» **Records for the task**:
---

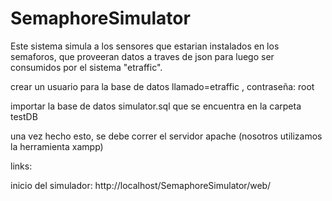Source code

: SemaphoreSimulator
==================

Este sistema simula a los sensores que estarian instalados en los semaforos, que proveeran datos a traves de json para luego 
ser consumidos por el sistema "etraffic".

crear un usuario para la base de datos llamado=etraffic , contraseña: root

importar la base de datos simulator.sql que se encuentra en la carpeta testDB

una vez hecho esto, se debe correr el servidor apache (nosotros utilizamos la herramienta xampp)

links:

inicio del simulador:
http://localhost/SemaphoreSimulator/web/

---

» **Task description**:
Could you transcribe all of the data exactly, keeping every picture out of the copy?

» **Written answer**:
Source code

: SemaphoreSimulator
==================

Este sistema simula a los sensores que estarian instalados en los semaforos, que proveeran datos a traves de json para luego 
ser consumidos por el sistema "etraffic".

crear un usuario para la base de datos llamado=etraffic , contraseña: root

importar la base de datos simulator.sql que se encuentra en la carpeta testDB

una vez hecho esto, se debe correr el servidor apache (nosotros utilizamos la herramienta xampp)

links:

inicio del simulador:
http://localhost/SemaphoreSimulator/web/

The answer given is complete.